When Eger and Valdez (2014, 127) explain the meaning of preferencing members of an ethnic nation, they come with two examples: preferring an increase of public expenditure on pensions over benefits to asylum seekers and increasing investments in education while insisting that schools promote the national language. Are such proposals representative of a new far-right political family? Should criticism of multiculturalism, as reviewed by Baron, be considered cooperation with the very edge of legitimacy, on the verge of becoming a danger to democracy? Does not the desire to preserve the customs, language, tradition, and religion, presented by Polyakova, simply describe examples of the longstanding conservative view on national identity?

To begin answering these questions, one must first note that the connection between the conservative worldview and national ideology has existed since the nineteenth century. According to Adams (2011, 59), conservatism that is based on patriotic and republican nationalism has simultaneously developed as a significant political stream in France and Britain and stood between left-wing revolutionaries and right-wing reactionaries. The Conservative Party in Britain represented this national worldview in the twentieth century, while in the Fifth Republic in France there was a parallel concept known as “Gaullism.” In the twenty-first century, national ideology is at the basis of the conservative worldview.
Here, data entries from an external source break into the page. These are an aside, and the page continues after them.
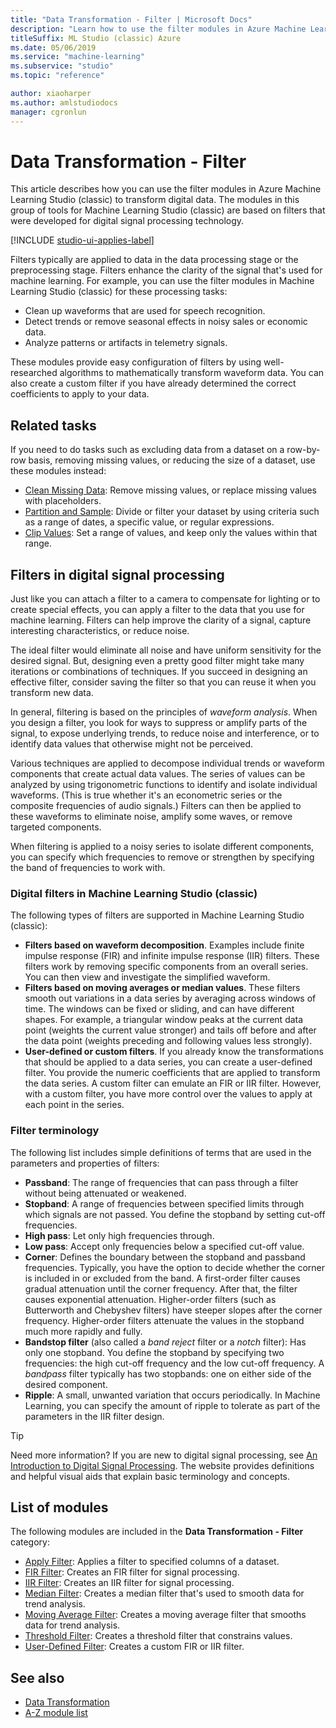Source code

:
 ```yaml
---
title: "Data Transformation - Filter | Microsoft Docs"
description: "Learn how to use the filter modules in Azure Machine Learning Studio (classic) to transform digital data."
titleSuffix: ML Studio (classic) Azure
ms.date: 05/06/2019
ms.service: "machine-learning"
ms.subservice: "studio"
ms.topic: "reference"

author: xiaoharper
ms.author: amlstudiodocs
manager: cgronlun
---
```

# Data Transformation - Filter

This article describes how you can use the filter modules in Azure Machine Learning Studio (classic) to transform digital data.  The modules in this group of tools for Machine Learning Studio (classic) are based on filters that were developed for digital signal processing technology.

[!INCLUDE [studio-ui-applies-label](../includes/studio-ui-applies-label.md)]

Filters typically are applied to data in the data processing stage or the preprocessing stage. Filters enhance the clarity of the signal that's used for machine learning. For example, you can use the filter modules in Machine Learning Studio (classic) for these processing tasks:

-   Clean up waveforms that are used for speech recognition.
-   Detect trends or remove seasonal effects in noisy sales or economic data.
-   Analyze patterns or artifacts in telemetry signals.

These modules provide easy configuration of filters by using well-researched algorithms to mathematically transform waveform data. You can also create a custom filter if you have already determined the correct coefficients to apply to your data.

## Related tasks

If you need to do tasks such as excluding data from a dataset on a row-by-row basis, removing missing values, or reducing the size of a dataset, use these modules instead:

- [Clean Missing Data](clean-missing-data.md): Remove missing values, or replace missing values with placeholders.
- [Partition and Sample](partition-and-sample.md): Divide or filter your dataset by using criteria such as a range of dates, a specific value, or regular expressions.
- [Clip Values](clip-values.md): Set a range of values, and keep only the values within that range.

## Filters in digital signal processing

Just like you can attach a filter to a camera to compensate for lighting or to create special effects, you can apply a filter to the data that you use for machine learning. Filters can help improve the clarity of a signal, capture interesting characteristics, or reduce noise.

The ideal filter would eliminate all noise and have uniform sensitivity for the desired signal. But, designing even a pretty good filter might take many iterations or combinations of techniques. If you succeed in designing an effective filter, consider saving the filter so that you can reuse it when you transform new data.

In general, filtering is based on the principles of *waveform analysis*. When you design a filter, you look for ways to suppress or amplify parts of the signal, to expose underlying trends, to reduce noise and interference, or to identify data values that otherwise might not be perceived.

Various techniques are applied to decompose individual trends or waveform components that create actual data values. The series of values can be analyzed by using trigonometric functions to identify and isolate individual waveforms. (This is true whether it's an econometric series or the composite frequencies of audio signals.) Filters can then be applied to these waveforms to eliminate noise, amplify some waves, or remove targeted components.

When filtering is applied to a noisy series to isolate different components, you can specify which frequencies to remove or strengthen by specifying the band of frequencies to work with.

### Digital filters in Machine Learning Studio (classic)

The following types of filters are supported in Machine Learning Studio (classic):
  
-   **Filters based on waveform decomposition**. Examples include finite impulse response (FIR) and infinite impulse response (IIR) filters. These filters work by removing specific components from an overall series. You can then view and investigate the simplified waveform.  
-   **Filters based on moving averages or median values**. These filters smooth out variations in a data series by averaging across windows of time. The windows can be fixed or sliding, and can have different shapes. For example, a triangular window peaks at the current data point (weights the current value stronger) and tails off before and after the data point (weights preceding and following values less strongly).  
-   **User-defined or custom filters**. If you already know the transformations that should be applied to a data series, you can create a user-defined filter. You provide the numeric coefficients that are applied to transform the data series. A custom filter can emulate an FIR or IIR filter. However, with a custom filter, you have more control over the values to apply at each point in the series.
  
###  Filter terminology

The following list includes simple definitions of terms that are used in the parameters and properties of filters:
  
-   **Passband**: The range of frequencies that can pass through a filter without being attenuated or weakened.  
-   **Stopband**: A range of frequencies between specified limits through which signals are not passed. You define the stopband by setting cut-off frequencies.  
-   **High pass**: Let only high frequencies through.  
-   **Low pass**: Accept only frequencies below a specified cut-off value.  
-   **Corner**: Defines the boundary between the stopband and passband frequencies. Typically, you have the option to decide whether the corner is included in or excluded from the band. A first-order filter causes gradual attenuation until the corner frequency. After that, the filter causes exponential attenuation. Higher-order filters (such as Butterworth and Chebyshev filters) have steeper slopes after the corner frequency. Higher-order filters attenuate the values in the stopband much more rapidly and fully.  
-   **Bandstop filter** (also called a *band reject* filter or a *notch* filter): Has only one stopband. You define the stopband by specifying two frequencies: the high cut-off frequency and the low cut-off frequency. A *bandpass* filter typically has two stopbands: one on either side of the desired component.  
-   **Ripple**: A small, unwanted variation that occurs periodically. In Machine Learning, you can specify the amount of ripple to tolerate as part of the parameters in the IIR filter design.

> [!TIP]
> Need more information? If you are new to digital signal processing, see [An Introduction to Digital Signal Processing](http://www.hamradioschool.com/an-introduction-to-digital-signal-processing-dsp/). The website provides definitions and helpful visual aids that explain basic terminology and concepts. 
> 
  
## List of modules

The following modules are included in the **Data Transformation - Filter** category:

- [Apply Filter](apply-filter.md): Applies a filter to specified columns of a dataset.
- [FIR Filter](fir-filter.md): Creates an FIR filter for signal processing.
- [IIR Filter](iir-filter.md): Creates an IIR filter for signal processing.
- [Median Filter](median-filter.md): Creates a median filter that's used to smooth data for trend analysis.
- [Moving Average Filter](moving-average-filter.md): Creates a moving average filter that smooths data for trend analysis.
- [Threshold Filter](threshold-filter.md): Creates a threshold filter that constrains values.
- [User-Defined Filter](user-defined-filter.md): Creates a custom FIR or IIR filter.

## See also

- [Data Transformation](data-transformation.md)
- [A-Z module list](a-z-module-list.md)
Roger Scruton (2014, 15), a leading conservative philosopher, noted that in conservatism, national boundaries are “precious.” In his book How to be a Conservative, Scruton (2014, 33–4) pointed to nationalism as the first ideological “truth” of conservatives. According to Scruton, at the core of national conservative ideology are the civic legal system and various cultural factors such as language, local customs, and traditions. On the other hand, there is a clear border with ethnicity.
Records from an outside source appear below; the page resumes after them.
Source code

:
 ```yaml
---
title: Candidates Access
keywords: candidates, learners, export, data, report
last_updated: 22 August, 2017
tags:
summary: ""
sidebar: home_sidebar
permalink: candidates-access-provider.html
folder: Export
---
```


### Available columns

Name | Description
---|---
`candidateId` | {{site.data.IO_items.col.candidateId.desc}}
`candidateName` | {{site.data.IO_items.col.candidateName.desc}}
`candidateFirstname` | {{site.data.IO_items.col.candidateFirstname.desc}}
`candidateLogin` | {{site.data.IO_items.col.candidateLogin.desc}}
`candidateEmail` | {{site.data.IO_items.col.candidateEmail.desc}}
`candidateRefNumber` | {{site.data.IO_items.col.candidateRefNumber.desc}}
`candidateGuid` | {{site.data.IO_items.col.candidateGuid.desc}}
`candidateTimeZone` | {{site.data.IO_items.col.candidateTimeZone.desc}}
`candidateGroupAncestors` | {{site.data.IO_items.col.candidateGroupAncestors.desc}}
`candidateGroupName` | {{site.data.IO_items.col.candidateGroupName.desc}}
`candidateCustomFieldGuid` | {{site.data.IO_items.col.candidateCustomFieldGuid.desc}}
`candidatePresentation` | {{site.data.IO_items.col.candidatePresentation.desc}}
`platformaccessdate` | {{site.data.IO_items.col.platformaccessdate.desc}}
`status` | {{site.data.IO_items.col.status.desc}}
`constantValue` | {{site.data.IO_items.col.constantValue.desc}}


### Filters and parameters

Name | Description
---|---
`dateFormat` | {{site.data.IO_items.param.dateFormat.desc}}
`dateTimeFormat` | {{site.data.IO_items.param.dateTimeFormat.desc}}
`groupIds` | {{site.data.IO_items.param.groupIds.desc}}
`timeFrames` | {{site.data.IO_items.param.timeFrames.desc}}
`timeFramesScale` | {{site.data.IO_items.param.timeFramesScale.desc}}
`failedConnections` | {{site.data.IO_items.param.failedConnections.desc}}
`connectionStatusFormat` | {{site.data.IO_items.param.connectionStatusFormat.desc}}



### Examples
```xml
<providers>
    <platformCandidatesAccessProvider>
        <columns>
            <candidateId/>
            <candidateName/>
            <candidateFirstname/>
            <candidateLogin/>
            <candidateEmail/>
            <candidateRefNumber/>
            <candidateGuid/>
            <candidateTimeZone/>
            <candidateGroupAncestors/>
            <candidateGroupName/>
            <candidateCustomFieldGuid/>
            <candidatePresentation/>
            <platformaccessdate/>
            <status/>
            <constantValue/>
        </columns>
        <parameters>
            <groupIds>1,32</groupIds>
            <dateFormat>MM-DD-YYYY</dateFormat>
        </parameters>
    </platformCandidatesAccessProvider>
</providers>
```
When we ask ourselves the question, to what do we belong, and what defined our loyalties and commitment, we do not find the answer in a shared religious obedience, still less in bonds of tribe and kinship. (Scruton 2014, 36–7).
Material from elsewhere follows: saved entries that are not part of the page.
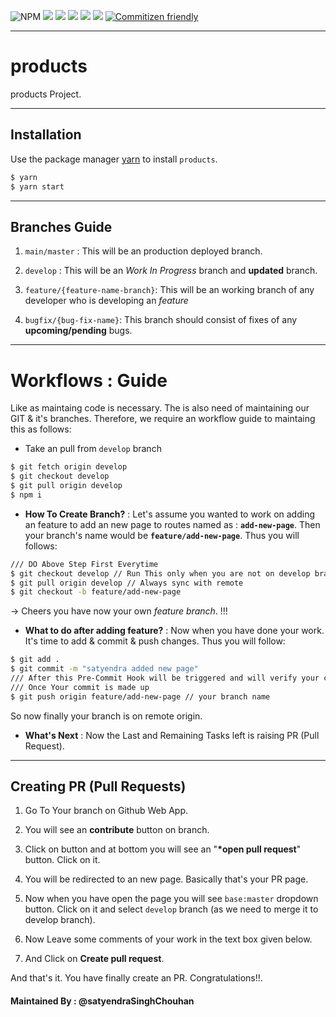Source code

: ![NPM](https://img.shields.io/npm/v/npm) ![](https://img.shields.io/badge/Eslint-^8.26.0-darkgreen) ![](https://img.shields.io/badge/React-^18.2.0-lightblue) ![](https://img.shields.io/badge/Prettier-^2.7.1-yellow) ![](https://img.shields.io/badge/Version-0.1.1-darkred) ![](https://img.shields.io/badge/node-v14.19.3-green) [![Commitizen friendly](https://img.shields.io/badge/commitizen-friendly-brightgreen.svg)](http://commitizen.github.io/cz-cli/)

---

# products

products Project.

---

## Installation

Use the package manager [yarn](https://yarnpkg.com/) to install `products`.

```bash
$ yarn
$ yarn start
```

---

## Branches Guide

1. `main/master` : This will be an production deployed branch.

2. `develop` : This will be an _Work In Progress_ branch and **updated** branch.

3. `feature/{feature-name-branch}`: This will be an working branch of any developer who is developing an _feature_

4. `bugfix/{bug-fix-name}`: This branch should consist of fixes of any **upcoming/pending** bugs.

---

# Workflows : Guide

Like as maintaing code is necessary. The is also need of maintaining our GIT & it's branches. Therefore, we require an workflow guide to maintaing this as follows:

- Take an pull from `develop` branch

```bash
$ git fetch origin develop
$ git checkout develop
$ git pull origin develop
$ npm i
```

- **How To Create Branch?** : Let's assume you wanted to work on adding an feature to add an new page to routes named as : **`add-new-page`**. Then your branch's name would be **`feature/add-new-page`**. Thus you will follows:

```bash
/// DO Above Step First Everytime
$ git checkout develop // Run This only when you are not on develop branch
$ git pull origin develop // Always sync with remote
$ git checkout -b feature/add-new-page
```

-> Cheers you have now your own _feature branch_. !!!

- **What to do after adding feature?** : Now when you have done your work. It's time to add & commit & push changes. Thus you will follow:

```bash
$ git add .
$ git commit -m "satyendra added new page"
/// After this Pre-Commit Hook will be triggered and will verify your code.
/// Once Your commit is made up
$ git push origin feature/add-new-page // your branch name
```

So now finally your branch is on remote origin.

- **What's Next** : Now the Last and Remaining Tasks left is raising PR (Pull Request).

---

## Creating PR (Pull Requests)

1. Go To Your branch on Github Web App.

2. You will see an **contribute** button on branch.

3. Click on button and at bottom you will see an "**\*open pull request**" button. Click on it.

4. You will be redirected to an new page. Basically that's your PR page.

5. Now when you have open the page you will see `base:master` dropdown button. Click on it and select `develop` branch (as we need to merge it to develop branch).

6. Now Leave some comments of your work in the text box given below.

7. And Click on **Create pull request**.

And that's it. You have finally create an PR. Congratulations!!.

#### Maintained By : @satyendraSinghChouhan
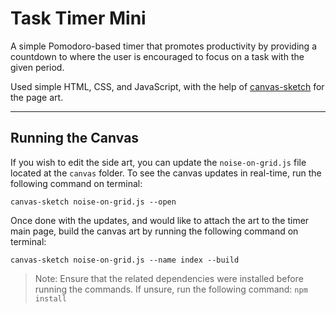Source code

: # Task Timer Mini

A simple Pomodoro-based timer that promotes productivity by providing a countdown to where the user is encouraged to focus on a task with the given period.

Used simple HTML, CSS, and JavaScript, with the help of [canvas-sketch](https://github.com/mattdesl/canvas-sketch) for the page art.

---

## Running the Canvas

If you wish to edit the side art, you can update the `noise-on-grid.js` file located at the `canvas` folder. To see the canvas updates in real-time, run the following command on terminal:

```
canvas-sketch noise-on-grid.js --open
```

Once done with the updates, and would like to attach the art to the timer main page, build the canvas art by running the following command on terminal:

```
canvas-sketch noise-on-grid.js --name index --build
```

> Note: Ensure that the related dependencies were installed before running the commands. If unsure, run the following command: `npm install`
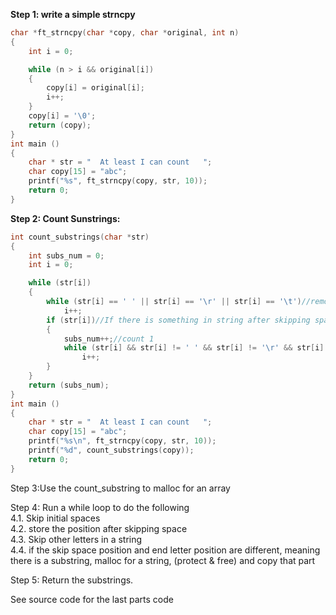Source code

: **Step 1: write a simple strncpy**
``` C
char *ft_strncpy(char *copy, char *original, int n)
{
	int i = 0;

	while (n > i && original[i])
	{
		copy[i] = original[i];
		i++;
	}
	copy[i] = '\0';
	return (copy);
}
int main ()
{
	char * str = "  At least I can count   ";
	char copy[15] = "abc";
	printf("%s", ft_strncpy(copy, str, 10));
	return 0;
}
```

**Step 2: Count Sunstrings:**
``` c
int count_substrings(char *str)
{	
	int subs_num = 0;
	int i = 0;

	while (str[i])
	{
		while (str[i] == ' ' || str[i] == '\r' || str[i] == '\t')//remove spaces including initial spaces(must be in the beginn)
			i++;
		if (str[i])//If there is something in string after skipping space
		{
			subs_num++;//count 1
			while (str[i] && str[i] != ' ' && str[i] != '\r' && str[i] != '\t')//skip other letters in a string
				i++;
		}
	}
	return (subs_num);
}
int main ()
{
	char * str = "  At least I can count   ";
	char copy[15] = "abc";
	printf("%s\n", ft_strncpy(copy, str, 10));
	printf("%d", count_substrings(copy));
	return 0;
}
```

Step 3:Use the count_substring to malloc for an array

Step 4: Run a while loop to do the following\
4.1. Skip initial spaces\
4.2. store the position after skipping space\
4.3. Skip other letters in a string\
4.4. if the skip space position and end letter position are different, meaning there is a substring,  malloc for a string, (protect & free) and copy that part

Step 5: Return the substrings.

See source code for the last parts code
Although Scruton clarifies that religion is at odds with democratic politics as a national base, he does argue that the nation-state should favor religion, pointing out that those “precious” national boundaries are rooted in Western culture, which itself evolved from Judeo-Christian traditions, which he calls “even more precious.” (Scruton 2014, 15) Accordingly, Scruton clarifies that conservative nationalism is not multicultural. The chapter he devotes to the “truth in multiculturalism” is full of criticism toward this policy, much harsher than the skepticism expressed by the aforementioned conservative leaders:

Our political class has at least recognized that this is a recipe for disaster, and that we can welcome immigrants only if we welcome them into our culture, not beside or against it. But that means telling them to accept rules, customs and procedures that may be alien to their old way of life. (Scruton 2014, 91–2)

Scruton continues by repeating that conservative nationalism requires a common cultural basis consisting primarily of a national language and old customs that shape the public sphere. “We do not require everyone to have the same faith, to lead the same kind of family life or to participate in the same festivals. But we have a sherd civic culture, a sherd language and a sherd public sphere” (Scruton 2014, 91–2).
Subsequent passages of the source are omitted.